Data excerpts
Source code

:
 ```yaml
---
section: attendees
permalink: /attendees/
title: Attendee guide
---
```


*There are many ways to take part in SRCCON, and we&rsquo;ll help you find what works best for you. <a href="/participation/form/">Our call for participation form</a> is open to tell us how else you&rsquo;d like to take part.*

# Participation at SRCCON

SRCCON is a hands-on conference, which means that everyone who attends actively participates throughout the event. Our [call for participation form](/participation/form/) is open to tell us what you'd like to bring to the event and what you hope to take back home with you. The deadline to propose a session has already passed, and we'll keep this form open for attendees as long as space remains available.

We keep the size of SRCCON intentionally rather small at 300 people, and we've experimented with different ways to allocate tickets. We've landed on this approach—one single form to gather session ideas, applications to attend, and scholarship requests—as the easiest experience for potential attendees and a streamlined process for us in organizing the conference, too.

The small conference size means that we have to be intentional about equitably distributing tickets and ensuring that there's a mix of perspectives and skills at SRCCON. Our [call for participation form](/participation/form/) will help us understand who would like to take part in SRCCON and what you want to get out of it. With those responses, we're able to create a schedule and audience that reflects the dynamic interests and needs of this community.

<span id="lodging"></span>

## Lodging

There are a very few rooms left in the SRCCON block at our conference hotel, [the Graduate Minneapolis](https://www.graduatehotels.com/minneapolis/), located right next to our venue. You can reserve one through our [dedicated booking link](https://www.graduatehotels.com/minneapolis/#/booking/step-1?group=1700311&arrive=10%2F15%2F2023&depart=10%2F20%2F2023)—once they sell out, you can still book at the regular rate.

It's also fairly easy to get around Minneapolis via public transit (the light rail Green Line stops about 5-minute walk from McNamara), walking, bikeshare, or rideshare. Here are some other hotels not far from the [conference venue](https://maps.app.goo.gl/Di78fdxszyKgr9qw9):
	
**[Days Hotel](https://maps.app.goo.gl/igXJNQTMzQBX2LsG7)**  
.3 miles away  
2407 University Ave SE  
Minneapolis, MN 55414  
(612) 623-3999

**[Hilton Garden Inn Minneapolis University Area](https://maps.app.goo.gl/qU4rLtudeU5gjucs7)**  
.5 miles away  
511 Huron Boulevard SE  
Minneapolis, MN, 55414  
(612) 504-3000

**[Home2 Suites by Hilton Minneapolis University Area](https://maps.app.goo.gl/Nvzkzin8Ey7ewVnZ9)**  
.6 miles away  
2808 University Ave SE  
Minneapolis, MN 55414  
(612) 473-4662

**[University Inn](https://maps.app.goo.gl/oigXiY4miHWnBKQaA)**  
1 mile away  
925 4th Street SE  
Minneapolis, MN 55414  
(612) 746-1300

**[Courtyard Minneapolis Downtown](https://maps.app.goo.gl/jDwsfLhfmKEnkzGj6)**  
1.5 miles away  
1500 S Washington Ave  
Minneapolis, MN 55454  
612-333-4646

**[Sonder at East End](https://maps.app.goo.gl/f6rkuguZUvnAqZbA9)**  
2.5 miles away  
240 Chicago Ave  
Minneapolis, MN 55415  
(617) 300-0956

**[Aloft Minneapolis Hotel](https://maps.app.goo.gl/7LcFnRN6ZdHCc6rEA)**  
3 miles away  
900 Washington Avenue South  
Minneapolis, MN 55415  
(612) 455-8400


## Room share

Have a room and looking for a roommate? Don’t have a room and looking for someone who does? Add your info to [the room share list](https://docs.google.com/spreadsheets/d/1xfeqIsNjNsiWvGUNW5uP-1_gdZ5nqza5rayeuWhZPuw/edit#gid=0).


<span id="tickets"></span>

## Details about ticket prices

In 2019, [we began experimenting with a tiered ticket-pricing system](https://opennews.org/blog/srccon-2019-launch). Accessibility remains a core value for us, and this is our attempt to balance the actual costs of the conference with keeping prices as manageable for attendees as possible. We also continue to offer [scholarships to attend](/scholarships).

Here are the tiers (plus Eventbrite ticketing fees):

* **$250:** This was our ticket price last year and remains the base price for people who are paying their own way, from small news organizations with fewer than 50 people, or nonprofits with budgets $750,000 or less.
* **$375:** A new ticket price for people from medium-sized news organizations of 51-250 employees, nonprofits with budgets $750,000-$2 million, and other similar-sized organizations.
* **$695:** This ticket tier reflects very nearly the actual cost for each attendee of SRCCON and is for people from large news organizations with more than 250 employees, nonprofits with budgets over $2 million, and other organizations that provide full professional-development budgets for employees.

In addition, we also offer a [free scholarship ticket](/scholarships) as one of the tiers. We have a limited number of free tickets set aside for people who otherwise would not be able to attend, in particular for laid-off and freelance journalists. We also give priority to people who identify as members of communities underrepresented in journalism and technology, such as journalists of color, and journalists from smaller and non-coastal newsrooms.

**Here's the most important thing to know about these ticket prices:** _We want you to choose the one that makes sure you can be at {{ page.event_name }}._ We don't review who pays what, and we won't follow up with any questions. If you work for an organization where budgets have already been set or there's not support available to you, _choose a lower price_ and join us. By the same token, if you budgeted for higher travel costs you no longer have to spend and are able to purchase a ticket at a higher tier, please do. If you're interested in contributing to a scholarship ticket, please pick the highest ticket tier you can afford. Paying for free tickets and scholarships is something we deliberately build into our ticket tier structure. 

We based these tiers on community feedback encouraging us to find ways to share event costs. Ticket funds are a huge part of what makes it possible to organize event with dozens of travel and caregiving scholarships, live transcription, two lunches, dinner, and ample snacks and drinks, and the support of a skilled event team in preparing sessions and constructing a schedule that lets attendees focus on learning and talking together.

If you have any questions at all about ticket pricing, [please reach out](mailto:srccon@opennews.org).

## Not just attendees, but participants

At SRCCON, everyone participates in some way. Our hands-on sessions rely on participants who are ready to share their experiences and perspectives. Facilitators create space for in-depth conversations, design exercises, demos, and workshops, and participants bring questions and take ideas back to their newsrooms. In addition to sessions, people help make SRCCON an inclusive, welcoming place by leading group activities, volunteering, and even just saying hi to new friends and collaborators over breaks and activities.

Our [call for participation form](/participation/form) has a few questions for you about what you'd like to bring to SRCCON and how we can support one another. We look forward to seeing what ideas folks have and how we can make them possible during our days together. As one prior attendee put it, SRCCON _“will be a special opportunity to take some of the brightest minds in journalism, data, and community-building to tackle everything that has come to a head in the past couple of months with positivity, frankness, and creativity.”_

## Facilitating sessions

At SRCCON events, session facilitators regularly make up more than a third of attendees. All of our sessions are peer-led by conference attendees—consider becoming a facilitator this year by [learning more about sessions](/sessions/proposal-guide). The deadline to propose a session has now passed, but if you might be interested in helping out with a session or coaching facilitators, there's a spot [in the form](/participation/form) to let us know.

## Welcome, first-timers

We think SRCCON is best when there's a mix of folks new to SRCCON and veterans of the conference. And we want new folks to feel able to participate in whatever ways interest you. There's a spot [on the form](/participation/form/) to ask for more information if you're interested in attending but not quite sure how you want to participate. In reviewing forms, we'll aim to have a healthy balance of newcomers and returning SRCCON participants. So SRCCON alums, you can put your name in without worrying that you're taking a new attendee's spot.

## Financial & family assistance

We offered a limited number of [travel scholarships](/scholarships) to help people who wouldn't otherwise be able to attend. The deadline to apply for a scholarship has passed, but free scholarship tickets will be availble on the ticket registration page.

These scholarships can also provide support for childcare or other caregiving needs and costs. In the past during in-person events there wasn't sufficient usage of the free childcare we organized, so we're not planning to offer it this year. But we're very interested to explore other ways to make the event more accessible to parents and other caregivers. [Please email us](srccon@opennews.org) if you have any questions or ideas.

Description of the task
Every single entry above has to be copied exactly.

Solution to this problem
Source code

:
 ```yaml
---
section: attendees
permalink: /attendees/
title: Attendee guide
---
```


*There are many ways to take part in SRCCON, and we&rsquo;ll help you find what works best for you. <a href="/participation/form/">Our call for participation form</a> is open to tell us how else you&rsquo;d like to take part.*

# Participation at SRCCON

SRCCON is a hands-on conference, which means that everyone who attends actively participates throughout the event. Our [call for participation form](/participation/form/) is open to tell us what you'd like to bring to the event and what you hope to take back home with you. The deadline to propose a session has already passed, and we'll keep this form open for attendees as long as space remains available.

We keep the size of SRCCON intentionally rather small at 300 people, and we've experimented with different ways to allocate tickets. We've landed on this approach—one single form to gather session ideas, applications to attend, and scholarship requests—as the easiest experience for potential attendees and a streamlined process for us in organizing the conference, too.

The small conference size means that we have to be intentional about equitably distributing tickets and ensuring that there's a mix of perspectives and skills at SRCCON. Our [call for participation form](/participation/form/) will help us understand who would like to take part in SRCCON and what you want to get out of it. With those responses, we're able to create a schedule and audience that reflects the dynamic interests and needs of this community.

<span id="lodging"></span>

## Lodging

There are a very few rooms left in the SRCCON block at our conference hotel, [the Graduate Minneapolis](https://www.graduatehotels.com/minneapolis/), located right next to our venue. You can reserve one through our [dedicated booking link](https://www.graduatehotels.com/minneapolis/#/booking/step-1?group=1700311&arrive=10%2F15%2F2023&depart=10%2F20%2F2023)—once they sell out, you can still book at the regular rate.

It's also fairly easy to get around Minneapolis via public transit (the light rail Green Line stops about 5-minute walk from McNamara), walking, bikeshare, or rideshare. Here are some other hotels not far from the [conference venue](https://maps.app.goo.gl/Di78fdxszyKgr9qw9):
	
**[Days Hotel](https://maps.app.goo.gl/igXJNQTMzQBX2LsG7)**  
.3 miles away  
2407 University Ave SE  
Minneapolis, MN 55414  
(612) 623-3999

**[Hilton Garden Inn Minneapolis University Area](https://maps.app.goo.gl/qU4rLtudeU5gjucs7)**  
.5 miles away  
511 Huron Boulevard SE  
Minneapolis, MN, 55414  
(612) 504-3000

**[Home2 Suites by Hilton Minneapolis University Area](https://maps.app.goo.gl/Nvzkzin8Ey7ewVnZ9)**  
.6 miles away  
2808 University Ave SE  
Minneapolis, MN 55414  
(612) 473-4662

**[University Inn](https://maps.app.goo.gl/oigXiY4miHWnBKQaA)**  
1 mile away  
925 4th Street SE  
Minneapolis, MN 55414  
(612) 746-1300

**[Courtyard Minneapolis Downtown](https://maps.app.goo.gl/jDwsfLhfmKEnkzGj6)**  
1.5 miles away  
1500 S Washington Ave  
Minneapolis, MN 55454  
612-333-4646

**[Sonder at East End](https://maps.app.goo.gl/f6rkuguZUvnAqZbA9)**  
2.5 miles away  
240 Chicago Ave  
Minneapolis, MN 55415  
(617) 300-0956

**[Aloft Minneapolis Hotel](https://maps.app.goo.gl/7LcFnRN6ZdHCc6rEA)**  
3 miles away  
900 Washington Avenue South  
Minneapolis, MN 55415  
(612) 455-8400


## Room share

Have a room and looking for a roommate? Don’t have a room and looking for someone who does? Add your info to [the room share list](https://docs.google.com/spreadsheets/d/1xfeqIsNjNsiWvGUNW5uP-1_gdZ5nqza5rayeuWhZPuw/edit#gid=0).


<span id="tickets"></span>

## Details about ticket prices

In 2019, [we began experimenting with a tiered ticket-pricing system](https://opennews.org/blog/srccon-2019-launch). Accessibility remains a core value for us, and this is our attempt to balance the actual costs of the conference with keeping prices as manageable for attendees as possible. We also continue to offer [scholarships to attend](/scholarships).

Here are the tiers (plus Eventbrite ticketing fees):

* **$250:** This was our ticket price last year and remains the base price for people who are paying their own way, from small news organizations with fewer than 50 people, or nonprofits with budgets $750,000 or less.
* **$375:** A new ticket price for people from medium-sized news organizations of 51-250 employees, nonprofits with budgets $750,000-$2 million, and other similar-sized organizations.
* **$695:** This ticket tier reflects very nearly the actual cost for each attendee of SRCCON and is for people from large news organizations with more than 250 employees, nonprofits with budgets over $2 million, and other organizations that provide full professional-development budgets for employees.

In addition, we also offer a [free scholarship ticket](/scholarships) as one of the tiers. We have a limited number of free tickets set aside for people who otherwise would not be able to attend, in particular for laid-off and freelance journalists. We also give priority to people who identify as members of communities underrepresented in journalism and technology, such as journalists of color, and journalists from smaller and non-coastal newsrooms.

**Here's the most important thing to know about these ticket prices:** _We want you to choose the one that makes sure you can be at {{ page.event_name }}._ We don't review who pays what, and we won't follow up with any questions. If you work for an organization where budgets have already been set or there's not support available to you, _choose a lower price_ and join us. By the same token, if you budgeted for higher travel costs you no longer have to spend and are able to purchase a ticket at a higher tier, please do. If you're interested in contributing to a scholarship ticket, please pick the highest ticket tier you can afford. Paying for free tickets and scholarships is something we deliberately build into our ticket tier structure. 

We based these tiers on community feedback encouraging us to find ways to share event costs. Ticket funds are a huge part of what makes it possible to organize event with dozens of travel and caregiving scholarships, live transcription, two lunches, dinner, and ample snacks and drinks, and the support of a skilled event team in preparing sessions and constructing a schedule that lets attendees focus on learning and talking together.

If you have any questions at all about ticket pricing, [please reach out](mailto:srccon@opennews.org).

## Not just attendees, but participants

At SRCCON, everyone participates in some way. Our hands-on sessions rely on participants who are ready to share their experiences and perspectives. Facilitators create space for in-depth conversations, design exercises, demos, and workshops, and participants bring questions and take ideas back to their newsrooms. In addition to sessions, people help make SRCCON an inclusive, welcoming place by leading group activities, volunteering, and even just saying hi to new friends and collaborators over breaks and activities.

Our [call for participation form](/participation/form) has a few questions for you about what you'd like to bring to SRCCON and how we can support one another. We look forward to seeing what ideas folks have and how we can make them possible during our days together. As one prior attendee put it, SRCCON _“will be a special opportunity to take some of the brightest minds in journalism, data, and community-building to tackle everything that has come to a head in the past couple of months with positivity, frankness, and creativity.”_

## Facilitating sessions

At SRCCON events, session facilitators regularly make up more than a third of attendees. All of our sessions are peer-led by conference attendees—consider becoming a facilitator this year by [learning more about sessions](/sessions/proposal-guide). The deadline to propose a session has now passed, but if you might be interested in helping out with a session or coaching facilitators, there's a spot [in the form](/participation/form) to let us know.

## Welcome, first-timers

We think SRCCON is best when there's a mix of folks new to SRCCON and veterans of the conference. And we want new folks to feel able to participate in whatever ways interest you. There's a spot [on the form](/participation/form/) to ask for more information if you're interested in attending but not quite sure how you want to participate. In reviewing forms, we'll aim to have a healthy balance of newcomers and returning SRCCON participants. So SRCCON alums, you can put your name in without worrying that you're taking a new attendee's spot.

## Financial & family assistance

We offered a limited number of [travel scholarships](/scholarships) to help people who wouldn't otherwise be able to attend. The deadline to apply for a scholarship has passed, but free scholarship tickets will be availble on the ticket registration page.

These scholarships can also provide support for childcare or other caregiving needs and costs. In the past during in-person events there wasn't sufficient usage of the free childcare we organized, so we're not planning to offer it this year. But we're very interested to explore other ways to make the event more accessible to parents and other caregivers. [Please email us](srccon@opennews.org) if you have any questions or ideas.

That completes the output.